(Adds further details)
By Jean-Francois Rosnoblet
MARSEILLES, June 30 (Reuters) - France’s CMA CGM, the world’s third-largest container shipping group, will sign two deals with China that put it in line to benefit from a forecast surge in trade between Asia and Europe.
CMA CGM said it will sign a $1 billion financing agreement with Export-Import Bank of China (CEXIM) and an agreement with transport conglomerate China Merchants (CMHI) to look at joint investments in the country’s so-called “One Belt, One Road” initiative to create a network of infrastructure to boost trade.
The deal with CEXIM is to be signed on Wednesday during a visit to its Marseilles headquarters by Chinese Premier Li Keqiang, whose trip to France was expected to involve a series of deals with French companies, and provides for loans and guarantees for future orders for ships and containers from China.

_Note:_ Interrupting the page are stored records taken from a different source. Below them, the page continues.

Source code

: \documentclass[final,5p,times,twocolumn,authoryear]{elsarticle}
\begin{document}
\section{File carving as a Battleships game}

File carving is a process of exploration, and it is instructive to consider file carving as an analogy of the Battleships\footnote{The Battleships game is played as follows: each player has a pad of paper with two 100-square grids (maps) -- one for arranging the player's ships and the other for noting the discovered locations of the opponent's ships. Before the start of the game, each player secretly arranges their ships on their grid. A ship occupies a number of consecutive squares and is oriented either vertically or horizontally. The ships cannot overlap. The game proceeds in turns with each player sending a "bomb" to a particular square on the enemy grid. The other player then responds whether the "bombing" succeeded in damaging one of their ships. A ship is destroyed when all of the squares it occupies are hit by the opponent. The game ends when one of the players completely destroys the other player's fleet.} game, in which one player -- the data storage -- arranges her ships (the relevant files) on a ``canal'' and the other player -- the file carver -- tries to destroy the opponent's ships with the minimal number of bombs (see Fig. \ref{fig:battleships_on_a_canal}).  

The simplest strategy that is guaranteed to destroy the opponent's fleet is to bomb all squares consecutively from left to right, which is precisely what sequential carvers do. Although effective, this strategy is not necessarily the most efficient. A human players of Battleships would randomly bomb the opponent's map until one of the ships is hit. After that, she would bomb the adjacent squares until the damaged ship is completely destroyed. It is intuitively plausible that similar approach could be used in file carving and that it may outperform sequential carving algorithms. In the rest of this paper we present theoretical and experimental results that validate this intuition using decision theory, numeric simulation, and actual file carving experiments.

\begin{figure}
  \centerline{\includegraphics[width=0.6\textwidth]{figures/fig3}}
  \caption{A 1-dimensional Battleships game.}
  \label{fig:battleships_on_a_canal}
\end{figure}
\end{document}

One Belt, One Road involves around 300 major projects to link Asia to Europe via road, rail, electricity and internet networks, gas and oil pipelines, as well as other sea and land infrastructure.
Chinese President Xi Jinping said in March he hoped annual trade between China and the countries involved in One Belt, One Road would exceed $2.5 trillion in a decade.
“One Belt, One Road is most certainly the world’s most ambitious infrastructure development project,” said CMA CGM in its statement on Tuesday.
CMA CGM, which opened its first office in Shanghai in 1992, nearly 10 years before China entered the World Trade Organization (WTO), says it has a 10 percent share of the container shipping market in China.
The French firm, whose rivals include Maersk Line, the world’s largest container shipping company and part of AP Moeller-Maersk, already has a partnership with China Merchants, to which it sold 49 percent of its Terminal Link subsidiary that operates container ports.
Last year, it joined forces with China Shipping Container Lines (CSCL) in a vessel-sharing alliance also including United Arab Shipping Co (UASC) to boost efficiency on key routes in a container shipping sector battling with overcapacity. (Additional reporting by Leigh Thomas, Emmanuel Jarry, Jessica Chen and Gus Trompiz; Editing by David Holmes)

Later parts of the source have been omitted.